台湾南部で発見されたマッコウクジラの死骸の胃から大量のプラスチック袋や漁網が見つかり、海洋ゴミの危険性が再び浮き彫りになった(2015年10月)〔AFPBB News

 5月15日から2日間にわたり、富山市で、主要7カ国(G7)環境相会合(EUから環境・海事・漁業担当委員も参加)が開かれた。

 気候変動など7つの議題を議論、長期温室効果ガス低排出戦略を「可能な限り早期」かつ十分にCOP21で定められた期限内に策定し提出することをコミットした。

 会合では、化学物質管理についても話し合われ、水銀に関する水俣条約の早期発効を支持、日米両国は、今年後半には、水俣市で関連のワークショップ開催を計画中との共同声明も発表された。

 16日には、各国環境相らが、イタイイタイ病資料館を見学。重度の公害病に悩まされてきた日本の姿は、いまや日本人の記憶からも消えつつあるが、世界の現実を見れば、今一度、思いかえす必要があるだろう。

新潟水俣病事件の実態

 昭和電工鹿瀬工場が、有機水銀を阿賀野川にたれ流し、自然と共生する生活を送り、川魚を食べ阿賀に生きる人々の健康を蝕んだ新潟水俣病。『阿賀に生きる』(1992)は、そんな阿賀野川流域の人々を静かに見つめるドキュメンタリーである。

 東大在学時から水俣病の運動に関わったという佐藤真の初監督作で、民家を借り、スタッフ7人で共同生活を送りながら、かつての鮭漁名人、舟大工、餅つき職人一家を中心に、3年間、生活に密着、その日常を描き出し、国内外で数多くの賞を受賞した。

 そこでは、1965年の新潟水俣病発生から27年が過ぎても「未認定患者」が多数いて、いまだ訴訟中の現実も語られる。

 今回、富山では、海を漂う大量の微細プラスチックが海の生態系の脅威との認識を確認、ごみの微細化前の回収、国際機関との連携などの対策も挙げられている。

 そんな「海洋ごみ」の実態については、世界のごみ問題の現場をアカデミー賞俳優ジェレミー・アイアンズが訪れるドキュメンタリー『TRASHED ゴミ地球の代償』(2012)が、詳細にリポートしている。

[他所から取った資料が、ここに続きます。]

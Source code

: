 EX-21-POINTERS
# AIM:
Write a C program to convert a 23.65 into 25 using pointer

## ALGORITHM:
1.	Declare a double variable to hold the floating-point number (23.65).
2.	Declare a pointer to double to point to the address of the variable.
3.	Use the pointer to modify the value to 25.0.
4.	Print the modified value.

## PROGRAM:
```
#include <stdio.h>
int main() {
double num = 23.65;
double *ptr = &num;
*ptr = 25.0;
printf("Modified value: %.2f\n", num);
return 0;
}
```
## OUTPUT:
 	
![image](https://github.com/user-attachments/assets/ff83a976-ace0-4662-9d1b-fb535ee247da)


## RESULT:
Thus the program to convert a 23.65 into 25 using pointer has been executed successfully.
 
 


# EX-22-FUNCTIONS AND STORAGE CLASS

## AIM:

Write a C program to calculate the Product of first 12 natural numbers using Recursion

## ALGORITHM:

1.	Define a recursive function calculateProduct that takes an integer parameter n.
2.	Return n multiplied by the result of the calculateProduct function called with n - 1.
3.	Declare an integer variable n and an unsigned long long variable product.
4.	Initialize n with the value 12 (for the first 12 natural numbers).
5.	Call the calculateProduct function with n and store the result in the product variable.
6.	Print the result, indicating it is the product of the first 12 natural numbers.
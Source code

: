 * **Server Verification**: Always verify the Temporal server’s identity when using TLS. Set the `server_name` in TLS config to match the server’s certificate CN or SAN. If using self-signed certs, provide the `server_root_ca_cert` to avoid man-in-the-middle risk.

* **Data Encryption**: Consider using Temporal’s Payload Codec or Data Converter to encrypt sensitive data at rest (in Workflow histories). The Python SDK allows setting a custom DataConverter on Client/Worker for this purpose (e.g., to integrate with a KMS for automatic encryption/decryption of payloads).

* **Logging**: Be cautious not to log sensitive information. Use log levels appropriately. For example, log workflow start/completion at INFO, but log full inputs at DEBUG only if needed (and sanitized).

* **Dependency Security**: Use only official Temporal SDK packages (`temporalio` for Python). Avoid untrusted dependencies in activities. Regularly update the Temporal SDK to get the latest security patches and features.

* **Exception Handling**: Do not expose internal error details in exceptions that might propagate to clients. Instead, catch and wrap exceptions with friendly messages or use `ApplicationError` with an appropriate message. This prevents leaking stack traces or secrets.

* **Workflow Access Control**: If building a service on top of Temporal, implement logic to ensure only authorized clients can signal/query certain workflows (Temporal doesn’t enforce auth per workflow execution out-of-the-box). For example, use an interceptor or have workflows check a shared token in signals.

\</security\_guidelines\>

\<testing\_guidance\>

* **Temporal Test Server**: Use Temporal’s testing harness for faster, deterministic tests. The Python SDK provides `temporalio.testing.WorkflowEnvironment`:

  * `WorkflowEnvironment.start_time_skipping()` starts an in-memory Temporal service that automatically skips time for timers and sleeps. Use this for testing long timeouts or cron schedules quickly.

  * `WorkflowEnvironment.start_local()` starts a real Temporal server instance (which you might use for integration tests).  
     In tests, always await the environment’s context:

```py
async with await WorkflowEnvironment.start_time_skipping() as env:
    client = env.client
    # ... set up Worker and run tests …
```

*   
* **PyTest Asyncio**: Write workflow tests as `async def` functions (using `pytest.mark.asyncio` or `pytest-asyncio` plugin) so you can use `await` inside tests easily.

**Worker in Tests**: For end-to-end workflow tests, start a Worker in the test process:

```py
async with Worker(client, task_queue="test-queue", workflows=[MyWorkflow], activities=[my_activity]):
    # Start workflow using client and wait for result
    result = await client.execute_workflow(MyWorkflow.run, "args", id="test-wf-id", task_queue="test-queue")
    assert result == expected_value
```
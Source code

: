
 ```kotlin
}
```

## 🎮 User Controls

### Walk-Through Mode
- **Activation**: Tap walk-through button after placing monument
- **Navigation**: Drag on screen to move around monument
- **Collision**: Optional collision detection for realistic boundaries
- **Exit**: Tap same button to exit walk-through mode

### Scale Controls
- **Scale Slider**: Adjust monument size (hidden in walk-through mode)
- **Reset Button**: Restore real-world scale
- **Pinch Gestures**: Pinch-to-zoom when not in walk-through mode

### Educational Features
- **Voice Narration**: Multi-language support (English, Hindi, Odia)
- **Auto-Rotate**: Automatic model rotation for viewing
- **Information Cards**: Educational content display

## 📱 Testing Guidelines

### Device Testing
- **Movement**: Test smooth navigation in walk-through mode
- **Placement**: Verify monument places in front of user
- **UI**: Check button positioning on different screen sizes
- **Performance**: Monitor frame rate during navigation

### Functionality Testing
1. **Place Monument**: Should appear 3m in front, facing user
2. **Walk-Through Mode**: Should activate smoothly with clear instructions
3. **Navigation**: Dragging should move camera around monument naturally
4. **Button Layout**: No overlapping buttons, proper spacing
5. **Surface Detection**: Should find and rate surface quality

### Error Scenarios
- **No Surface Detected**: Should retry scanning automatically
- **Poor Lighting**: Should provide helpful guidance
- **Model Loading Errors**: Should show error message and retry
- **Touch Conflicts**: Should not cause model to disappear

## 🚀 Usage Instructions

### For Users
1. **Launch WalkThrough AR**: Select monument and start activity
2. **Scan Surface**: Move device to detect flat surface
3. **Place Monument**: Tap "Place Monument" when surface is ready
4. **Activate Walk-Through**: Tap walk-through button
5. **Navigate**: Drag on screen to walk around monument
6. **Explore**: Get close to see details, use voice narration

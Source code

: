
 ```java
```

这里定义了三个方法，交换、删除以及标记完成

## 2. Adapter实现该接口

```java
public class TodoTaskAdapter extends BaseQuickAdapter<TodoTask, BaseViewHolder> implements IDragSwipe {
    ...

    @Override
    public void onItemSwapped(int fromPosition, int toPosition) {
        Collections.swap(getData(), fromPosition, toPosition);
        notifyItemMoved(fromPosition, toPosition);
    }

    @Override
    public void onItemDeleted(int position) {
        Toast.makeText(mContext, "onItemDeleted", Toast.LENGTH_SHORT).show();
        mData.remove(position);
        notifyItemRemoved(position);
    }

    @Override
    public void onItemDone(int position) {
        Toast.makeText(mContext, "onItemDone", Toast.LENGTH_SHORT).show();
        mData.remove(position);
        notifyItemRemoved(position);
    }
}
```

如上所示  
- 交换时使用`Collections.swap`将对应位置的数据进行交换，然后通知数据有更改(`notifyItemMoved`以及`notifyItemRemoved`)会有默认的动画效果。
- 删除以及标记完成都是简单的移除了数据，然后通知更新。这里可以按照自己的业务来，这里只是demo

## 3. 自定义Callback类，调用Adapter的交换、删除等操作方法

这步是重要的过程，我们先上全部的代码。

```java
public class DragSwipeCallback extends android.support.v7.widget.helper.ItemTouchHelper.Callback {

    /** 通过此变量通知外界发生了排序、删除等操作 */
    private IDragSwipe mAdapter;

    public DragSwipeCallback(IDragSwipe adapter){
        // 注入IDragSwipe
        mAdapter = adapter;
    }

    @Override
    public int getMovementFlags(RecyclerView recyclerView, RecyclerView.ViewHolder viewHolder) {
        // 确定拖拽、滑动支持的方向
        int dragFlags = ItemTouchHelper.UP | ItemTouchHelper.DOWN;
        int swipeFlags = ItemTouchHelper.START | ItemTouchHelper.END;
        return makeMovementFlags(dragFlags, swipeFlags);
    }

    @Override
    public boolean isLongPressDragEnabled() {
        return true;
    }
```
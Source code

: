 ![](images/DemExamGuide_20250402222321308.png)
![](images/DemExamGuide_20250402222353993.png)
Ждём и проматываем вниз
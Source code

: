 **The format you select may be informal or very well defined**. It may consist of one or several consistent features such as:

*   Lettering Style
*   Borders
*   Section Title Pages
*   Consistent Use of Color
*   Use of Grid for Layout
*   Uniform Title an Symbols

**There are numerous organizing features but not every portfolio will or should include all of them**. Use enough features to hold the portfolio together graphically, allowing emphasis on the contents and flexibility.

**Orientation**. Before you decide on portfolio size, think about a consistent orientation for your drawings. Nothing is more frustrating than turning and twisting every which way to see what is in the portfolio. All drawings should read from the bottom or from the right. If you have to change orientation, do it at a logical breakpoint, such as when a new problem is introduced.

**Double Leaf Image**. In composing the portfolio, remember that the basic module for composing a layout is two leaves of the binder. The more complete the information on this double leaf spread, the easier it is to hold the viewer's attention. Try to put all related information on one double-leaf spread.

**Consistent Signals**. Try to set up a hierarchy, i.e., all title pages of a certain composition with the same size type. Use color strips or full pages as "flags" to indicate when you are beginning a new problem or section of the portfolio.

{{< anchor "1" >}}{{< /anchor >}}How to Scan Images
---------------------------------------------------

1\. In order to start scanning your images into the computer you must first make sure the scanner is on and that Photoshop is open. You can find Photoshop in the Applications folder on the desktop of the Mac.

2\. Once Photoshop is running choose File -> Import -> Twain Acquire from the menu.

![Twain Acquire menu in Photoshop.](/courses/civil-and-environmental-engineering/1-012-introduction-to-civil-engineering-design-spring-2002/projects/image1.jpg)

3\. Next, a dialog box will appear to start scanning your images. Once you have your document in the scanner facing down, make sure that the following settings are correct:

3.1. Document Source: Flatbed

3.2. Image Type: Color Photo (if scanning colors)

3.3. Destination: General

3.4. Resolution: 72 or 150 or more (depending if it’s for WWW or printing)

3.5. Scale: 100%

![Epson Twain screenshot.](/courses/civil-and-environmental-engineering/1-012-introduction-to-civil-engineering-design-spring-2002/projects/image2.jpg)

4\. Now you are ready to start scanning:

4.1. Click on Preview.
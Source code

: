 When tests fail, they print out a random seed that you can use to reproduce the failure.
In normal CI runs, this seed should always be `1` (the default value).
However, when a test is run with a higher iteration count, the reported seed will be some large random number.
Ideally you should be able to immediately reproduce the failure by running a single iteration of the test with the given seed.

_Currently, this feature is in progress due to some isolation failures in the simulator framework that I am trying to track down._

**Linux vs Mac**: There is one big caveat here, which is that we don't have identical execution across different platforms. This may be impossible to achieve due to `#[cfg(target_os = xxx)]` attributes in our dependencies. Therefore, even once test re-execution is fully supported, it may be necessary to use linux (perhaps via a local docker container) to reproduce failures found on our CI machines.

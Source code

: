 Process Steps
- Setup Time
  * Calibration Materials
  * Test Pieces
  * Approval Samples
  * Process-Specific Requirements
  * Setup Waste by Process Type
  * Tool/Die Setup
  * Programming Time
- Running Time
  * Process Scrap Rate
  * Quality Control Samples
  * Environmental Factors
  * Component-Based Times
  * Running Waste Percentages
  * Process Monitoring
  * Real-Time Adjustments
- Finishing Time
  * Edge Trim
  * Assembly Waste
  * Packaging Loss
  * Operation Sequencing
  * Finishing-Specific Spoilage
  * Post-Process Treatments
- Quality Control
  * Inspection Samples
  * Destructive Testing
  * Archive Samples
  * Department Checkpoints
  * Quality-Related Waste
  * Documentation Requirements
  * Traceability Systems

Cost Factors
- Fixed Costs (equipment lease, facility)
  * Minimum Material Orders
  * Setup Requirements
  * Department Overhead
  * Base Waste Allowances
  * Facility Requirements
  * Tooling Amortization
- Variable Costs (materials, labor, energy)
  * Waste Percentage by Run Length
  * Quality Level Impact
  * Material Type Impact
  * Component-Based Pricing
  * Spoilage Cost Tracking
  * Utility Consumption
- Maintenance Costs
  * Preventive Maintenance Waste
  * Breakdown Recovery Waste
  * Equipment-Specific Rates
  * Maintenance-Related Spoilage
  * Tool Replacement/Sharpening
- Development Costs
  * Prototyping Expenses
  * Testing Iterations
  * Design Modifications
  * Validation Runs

 年々ごみは増え続け、重金属、放射性物質など、有毒化も著しい。埋立地は不足しているうえ、土壌汚染への懸念もある。焼却すればダイオキシンの問題がある。埋立地でも焼却場でもなく、海へと遠大な旅に出るごみもある。海流の渦に乗り、何年もかけ、その中心に到達。その過程で、分解されていく。